Jumat, 20 September 2019

Untuknya Yang Sudah Jauh

Waktu itu terus berputar.
Lucunya, perasaan bisa berubah seiring berjalannya waktu.
Pertama kali dia datang dulu bangetttt itu cuacanya lagi bagus-bagusnya.
Iya, dia datang sopan sekali meskipun datangnya lewat chat messenger yang jarang aku buka.
"Assalamualaikum, dik" katanya. Respon orang yang baru banget dapat pesan dari orang yang sudah lama kenal tapi ga pernah ketemu bertahun-tahun itu, biasa aja tapi penasarannya luar biasa ya. Hahaha.
Coba deh kalau sekarang dia datang lagi, ga apa-apa meskipun cuma lewat chat messenger. Pasti lebih dari 1 tetes air mata rindu itu jatuh.
Sekali lagi, perasaan dan waktu itu berhubungan dengan sangat jelas dan sepertinya mereka konsisten sekali tentang perasaan bisa berubah seiring berjalannya waktu.
Saat aku, seorang gadis yang sedang patah hatinya mendapat perhatian yang tidak biasa itu akhirnya luluh dan melemah. Setelahnya dia pergi dengan penuh tanya.
Lalu kabar angin datang, mereka bilang akulah perusak hubungannya dengan orang itu yang ternyata teman dekatku juga. Dunia sungguh sempit. Rahasia Allah memang kadang semenyakitkan itu. Awalnya aku merasa dunia ini akan runtuh, napasku biasa saja tapi dadaku sesak, air mataku juga tidak jatuh tapi mataku bengkak bahkan aku selalu merasa kenyang meskipun aku belum pernah makan berhari-hari.
Butuh waktu untuk beradaptasi tidak lagi mendengar suaranya dari kejauhan dan untuk tidak meratapi smartphone tua ini sambil menunggunya mengirim pesan.
Lalu aku membuat sebuah podcast. Tentangnya, tentang bagaimana kita bertemu, tertawa dan sakitnya aku. Allah itu Maha Adil. Setelah setahun aku jatuh sedalam itu dengan perasaan dan harapan tentangnya, aku disadarkan dengan cara seperti ini.

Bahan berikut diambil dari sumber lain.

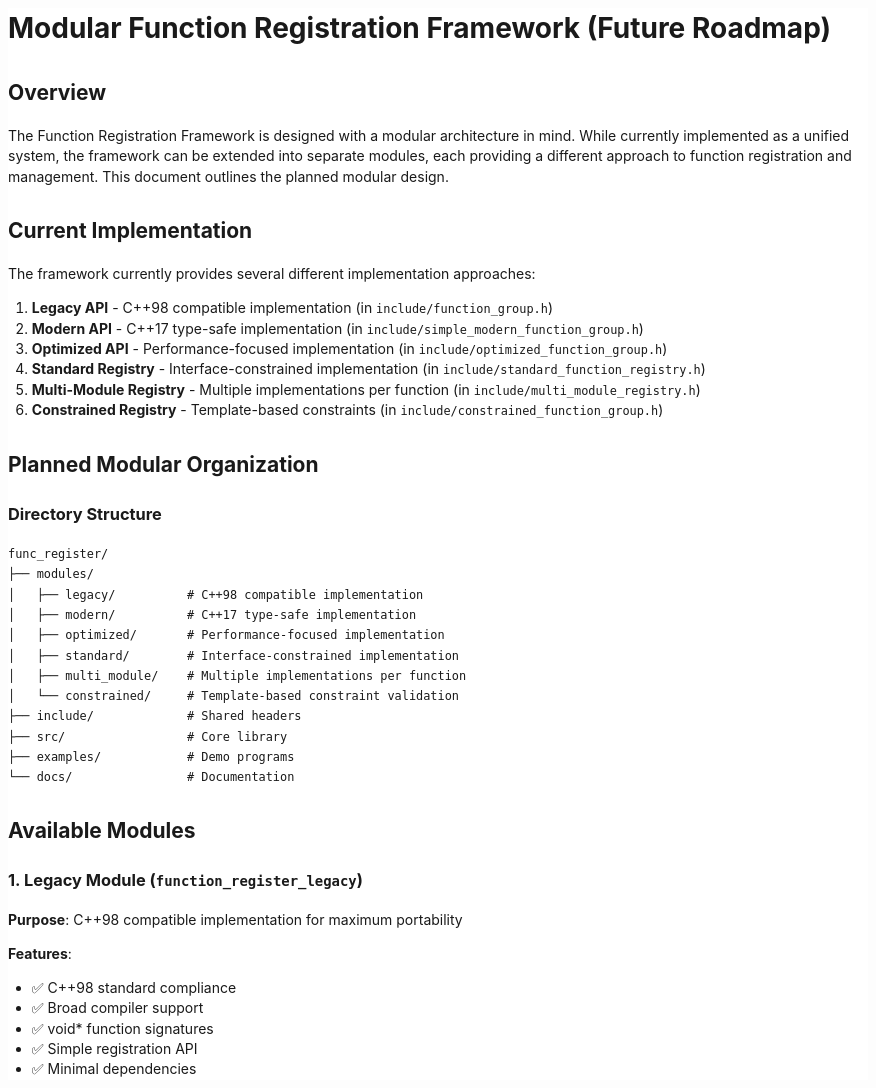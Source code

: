 # Modular Function Registration Framework (Future Roadmap)

## Overview

The Function Registration Framework is designed with a modular architecture in mind. While currently implemented as a unified system, the framework can be extended into separate modules, each providing a different approach to function registration and management. This document outlines the planned modular design.

## Current Implementation

The framework currently provides several different implementation approaches:

1. **Legacy API** - C++98 compatible implementation (in `include/function_group.h`)
2. **Modern API** - C++17 type-safe implementation (in `include/simple_modern_function_group.h`)
3. **Optimized API** - Performance-focused implementation (in `include/optimized_function_group.h`)
4. **Standard Registry** - Interface-constrained implementation (in `include/standard_function_registry.h`)
5. **Multi-Module Registry** - Multiple implementations per function (in `include/multi_module_registry.h`)
6. **Constrained Registry** - Template-based constraints (in `include/constrained_function_group.h`)

## Planned Modular Organization

### Directory Structure

```
func_register/
├── modules/
│   ├── legacy/          # C++98 compatible implementation
│   ├── modern/          # C++17 type-safe implementation  
│   ├── optimized/       # Performance-focused implementation
│   ├── standard/        # Interface-constrained implementation
│   ├── multi_module/    # Multiple implementations per function
│   └── constrained/     # Template-based constraint validation
├── include/             # Shared headers
├── src/                 # Core library
├── examples/            # Demo programs
└── docs/                # Documentation
```

## Available Modules

### 1. Legacy Module (`function_register_legacy`)

**Purpose**: C++98 compatible implementation for maximum portability

**Features**:
- ✅ C++98 standard compliance
- ✅ Broad compiler support
- ✅ void* function signatures
- ✅ Simple registration API
- ✅ Minimal dependencies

Rasanya lega, sedikit tergores itu bukan apa-apa.
Mereka bilang, rebut saja namanya dari doa wanita itu di sepertiga malam. Namun, aku merasa aku tidak boleh sejahat itu karena aku sendiri tidak cukup pantas untuk membuatnya tertawa setiap harinya sebagai pendamping yang terus menemaninya sampai akhir.
Ya, salahku. Harusnya aku tidak berharap setinggi itu pada manusia, terlebih lagi padanya.

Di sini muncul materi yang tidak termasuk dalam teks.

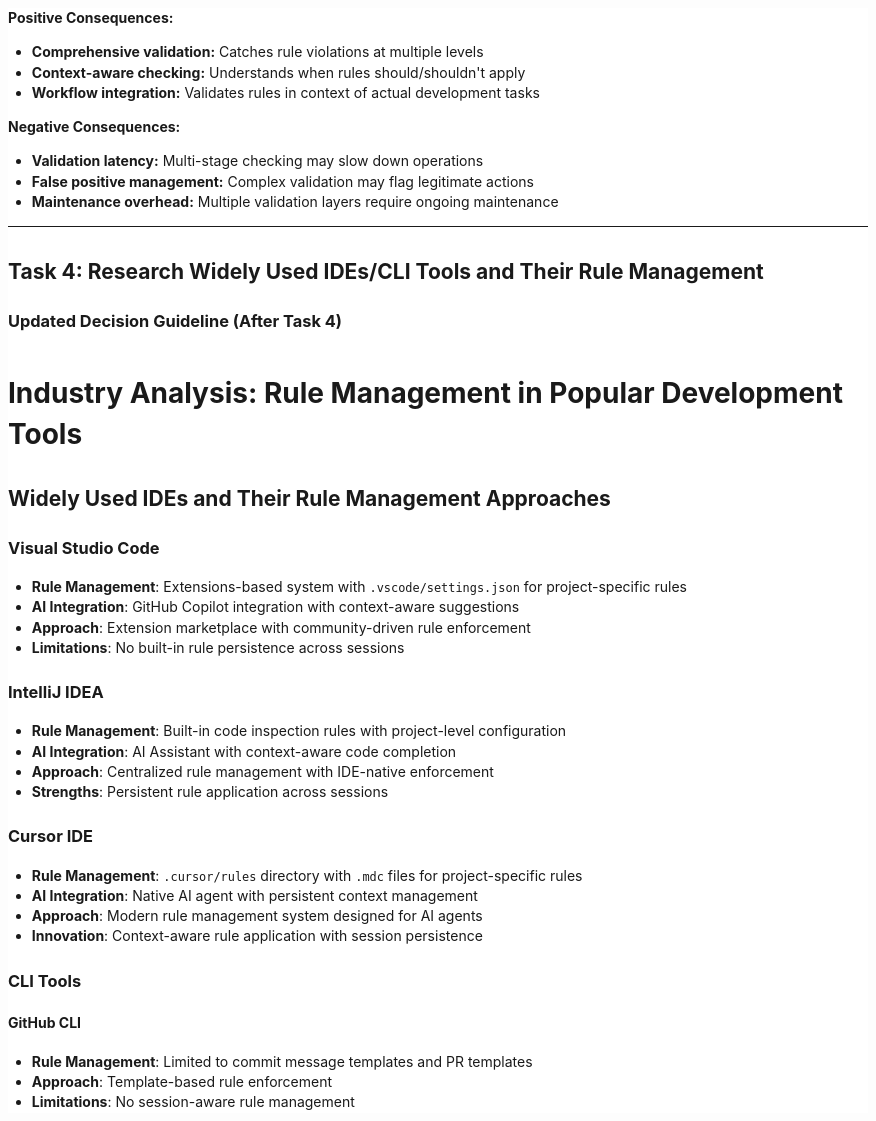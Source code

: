 **Positive Consequences:**
- **Comprehensive validation:** Catches rule violations at multiple levels
- **Context-aware checking:** Understands when rules should/shouldn't apply
- **Workflow integration:** Validates rules in context of actual development tasks

**Negative Consequences:**
- **Validation latency:** Multi-stage checking may slow down operations
- **False positive management:** Complex validation may flag legitimate actions
- **Maintenance overhead:** Multiple validation layers require ongoing maintenance

---

## Task 4: Research Widely Used IDEs/CLI Tools and Their Rule Management


### Updated Decision Guideline (After Task 4)

# Industry Analysis: Rule Management in Popular Development Tools

## Widely Used IDEs and Their Rule Management Approaches

### **Visual Studio Code**
- **Rule Management**: Extensions-based system with `.vscode/settings.json` for project-specific rules
- **AI Integration**: GitHub Copilot integration with context-aware suggestions
- **Approach**: Extension marketplace with community-driven rule enforcement
- **Limitations**: No built-in rule persistence across sessions

### **IntelliJ IDEA**
- **Rule Management**: Built-in code inspection rules with project-level configuration
- **AI Integration**: AI Assistant with context-aware code completion
- **Approach**: Centralized rule management with IDE-native enforcement
- **Strengths**: Persistent rule application across sessions

### **Cursor IDE**
- **Rule Management**: `.cursor/rules` directory with `.mdc` files for project-specific rules
- **AI Integration**: Native AI agent with persistent context management
- **Approach**: Modern rule management system designed for AI agents
- **Innovation**: Context-aware rule application with session persistence

### **CLI Tools**

#### **GitHub CLI**
- **Rule Management**: Limited to commit message templates and PR templates
- **Approach**: Template-based rule enforcement
- **Limitations**: No session-aware rule management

Harapanku, dia akan membaca ini suatu waktu. Entah saat itu aku masih mengenangnya atau saat itu langkahnya sudah terlampau jauh untuk pergi. Yang kutahu, aku sudah terlalu terlambat untuk mengejarnya.
Lalu setelah semua itu, aku hanya bisa menyampaikan rasa terima kasih saja. Kata maaf mungkin akan membuatnya jenuh, aku terlalu sering menggunakannya.
Haruskah aku mengucapkan selamat tinggal atau semacamnya? Sebagai sebuah formalitas.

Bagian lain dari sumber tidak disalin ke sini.